My daughter is white and both of these young men are black. Their attitudes, their actions, their beliefs and the way they choose to treat women has nothing to do with their race. In fact, it has nothing to do with their family background, their choice of religion or their cultural values. It has to do with their own personal choices and their own personal views. You cannot get to know someone if you allow the color of their skin, their religious choice, or their cultural background stop you before you ever say, “Hello.”

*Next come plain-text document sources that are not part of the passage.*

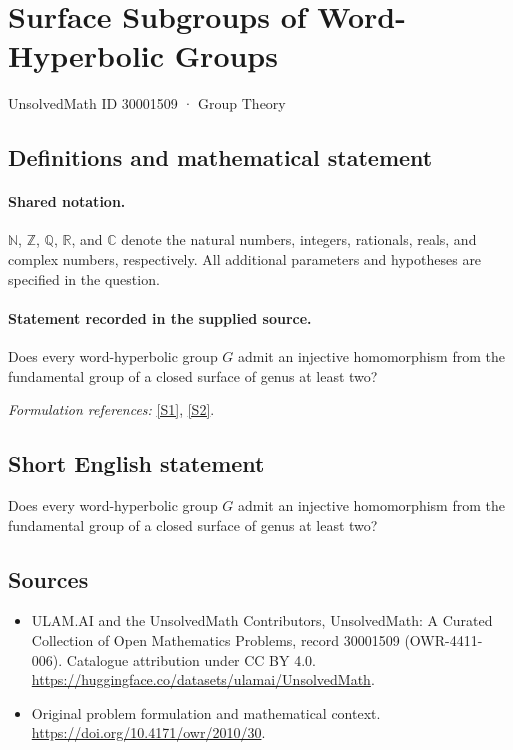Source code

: \documentclass[11pt]{article}
\newcommand{\sref}[2]{\hyperlink{source:#1:#2}{[S#2]}}
\begin{document}
\setcounter{section}{30001508}
\section{Surface Subgroups of Word-Hyperbolic Groups}\label{30001509}
{\small UnsolvedMath ID 30001509 · Group Theory}
\subsection{Definitions and mathematical statement}

\paragraph{Shared notation.}$\mathbb N$, $\mathbb Z$, $\mathbb Q$, $\mathbb R$, and $\mathbb C$ denote the natural numbers, integers, rationals, reals, and complex numbers, respectively. All additional parameters and hypotheses are specified in the question.


\paragraph{Statement recorded in the supplied source.}
Does every word-hyperbolic group $G$ admit an injective homomorphism from the fundamental group of a closed surface of genus at least two?
\par\smallskip\textit{Formulation references:} \sref{30001509}{1}, \sref{30001509}{2}.
\subsection{Short English statement}
Does every word-hyperbolic group $G$ admit an injective homomorphism from the fundamental group of a closed surface of genus at least two?
\subsection{Sources}
\begin{itemize}
\item[\hypertarget{source:30001509:1}{S1}] ULAM.AI and the UnsolvedMath Contributors, UnsolvedMath: A Curated Collection of Open Mathematics Problems, record 30001509 (OWR-4411-006). Catalogue attribution under CC BY 4.0.
\url{https://huggingface.co/datasets/ulamai/UnsolvedMath}.
\item[\hypertarget{source:30001509:2}{S2}] Original problem formulation and mathematical context.
\url{https://doi.org/10.4171/owr/2010/30}.
\end{itemize}
\label{end:30001509}
\end{document}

I know a young lady who married the “perfect man”, as far as her family was concerned. He was from a good family, dressed well, had obtained a degree, landed a great job and bought his new wife a wonderful house as a wedding present. He went to the same church as this young lady’s family and spend every Sunday at dinner with her family or his. It was the perfect life. Or was it? There were no racial, cultural or religious differences between the two. This young lady made the “perfect” wife – she took care of the house, agree to start a family immediately, and always had dinner on the table when her husband walked in the door at the end of the day. He allowed her to work part-time, with an agreement that she would stay at home upon the birth of their first child, which she did. What no one saw, could fathom, or knew until it was too late, was that this man – for all his perfection on the surface – was a control freak and an abuser behind closed doors. It started off with verbal abuse, but quickly elevated to physical abuse. She would avoid her family to keep them from seeing the bruises and the black eyes. After the birth of her first child, she allowed him to beat her exactly one time. When he went to work the next day, she packed up her child, went home to her parents and filed a police report. Everyone was in shock! No one could believe this was happening and did not want to believe that this was not the first time – until she produced the photos from previous incidents and the emergency room reports from all the times she had “fallen down the stairs,” “ran into a door,” or some other contrived act of clumsiness.
I would much rather my daughter marry a man that was good to her, respected her and would never harm her, and loved her with truth though he be a different race, religion or cultural background than I would her marry a man of the identical race, religion and cultural background who abused her emotionally, verbally or physically – or simply did not respect her.
When you get upset about who your child chooses to date, please consider this. Get to know the person before you make a judgment. Talk to your child and find out what they see in this person that you don’t. Then discourage or encourage dating based on what is important – respect for your son and daughter and themselves, kindness, compassion, understanding, acceptance and truth. Protect your child fiercely, as all parents should, but make sure that you are protecting them from the “right” circumstances.